Q2: And how is it possible to cut the area out of one or two bursts, because I don’t want area of complete burst?
you can use the mask manager to identify the pixels above a certain threshold
e.g. displacement > 0.4
then you determine the area of the mask. Examples are given here: Landcover classification with Sentinel-1 GRD (page 28 onwards)
I don’t get the second question, please give an example.
Q1 is in the wheelhouse of GIS software, so in general you are better off loading the data in your favorite GIS tool (or the freely available QGIS). If you have a large number of files to process, most GIS systems support scripting. Some care is needed to get accurate results with mapped data due to the different surface area of mapped pixels. If you use an equal area projection you only need to determine the area of one pixel. For small regions the difference in areas may be small enough to ignore, but using a GIS package makes it easy for others to closely reproduce your results.
Thank you @ABraun.
If we look at one bursts, sometimes, we want to study smaller region than the region covered by one burst. I want to know how can I cut or crop that portion?

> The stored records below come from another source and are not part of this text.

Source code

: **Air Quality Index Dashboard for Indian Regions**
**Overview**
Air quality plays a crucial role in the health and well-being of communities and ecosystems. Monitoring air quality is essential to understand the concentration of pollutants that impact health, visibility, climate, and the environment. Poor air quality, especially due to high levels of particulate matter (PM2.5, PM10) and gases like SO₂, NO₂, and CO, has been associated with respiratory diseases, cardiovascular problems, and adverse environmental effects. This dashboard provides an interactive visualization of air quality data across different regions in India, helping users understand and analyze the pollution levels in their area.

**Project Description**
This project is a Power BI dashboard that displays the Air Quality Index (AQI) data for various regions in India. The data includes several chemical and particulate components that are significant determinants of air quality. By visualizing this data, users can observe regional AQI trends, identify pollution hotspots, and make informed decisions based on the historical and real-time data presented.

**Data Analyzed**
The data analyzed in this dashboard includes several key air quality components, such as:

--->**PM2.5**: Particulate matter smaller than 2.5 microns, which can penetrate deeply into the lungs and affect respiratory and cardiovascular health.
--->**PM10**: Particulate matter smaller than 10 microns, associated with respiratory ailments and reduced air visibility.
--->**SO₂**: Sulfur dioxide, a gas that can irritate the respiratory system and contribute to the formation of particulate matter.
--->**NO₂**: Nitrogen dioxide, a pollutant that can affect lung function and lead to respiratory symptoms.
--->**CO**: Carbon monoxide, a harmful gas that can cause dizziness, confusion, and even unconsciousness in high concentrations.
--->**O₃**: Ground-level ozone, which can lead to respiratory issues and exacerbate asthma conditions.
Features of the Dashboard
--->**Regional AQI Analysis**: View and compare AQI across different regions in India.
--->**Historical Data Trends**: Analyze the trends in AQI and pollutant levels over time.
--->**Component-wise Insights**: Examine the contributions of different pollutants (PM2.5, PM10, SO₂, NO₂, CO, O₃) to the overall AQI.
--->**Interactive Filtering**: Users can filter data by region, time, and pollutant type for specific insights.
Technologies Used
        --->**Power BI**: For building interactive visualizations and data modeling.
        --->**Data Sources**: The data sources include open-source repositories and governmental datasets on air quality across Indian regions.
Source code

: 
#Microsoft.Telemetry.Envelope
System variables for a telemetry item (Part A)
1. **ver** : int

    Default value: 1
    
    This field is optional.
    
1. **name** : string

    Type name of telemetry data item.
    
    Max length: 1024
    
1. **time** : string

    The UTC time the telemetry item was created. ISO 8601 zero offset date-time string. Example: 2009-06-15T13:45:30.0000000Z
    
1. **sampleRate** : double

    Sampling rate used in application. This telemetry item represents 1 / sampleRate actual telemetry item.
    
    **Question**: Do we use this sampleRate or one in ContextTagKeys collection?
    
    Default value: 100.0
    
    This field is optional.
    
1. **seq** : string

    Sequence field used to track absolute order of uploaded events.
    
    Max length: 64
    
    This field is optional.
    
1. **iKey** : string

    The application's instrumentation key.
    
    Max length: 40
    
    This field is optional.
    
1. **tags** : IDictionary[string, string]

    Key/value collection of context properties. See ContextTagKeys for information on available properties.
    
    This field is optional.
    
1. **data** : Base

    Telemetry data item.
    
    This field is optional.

Can you provide me some links which shows the processing of the image in QGIS or any other GIS software?
you can create a spatial subset after debursting the interferogram, explained on page 14 of this tutorial: Sentinel-1 TOPS interferometry
The link provided by @ABraun gives examples for QGIS.
If you aren’t already GIS user you should start with the QGIS tutorials. Two common approaches to measuring areas are: 1) using a raster with a small number of discrete values and an equal-area projection, QGIS has raster tools to give you the total number of pixels for each discrete value, 2) QGIS can convert a raster mask to a shapefile and compute the area of the shapefile.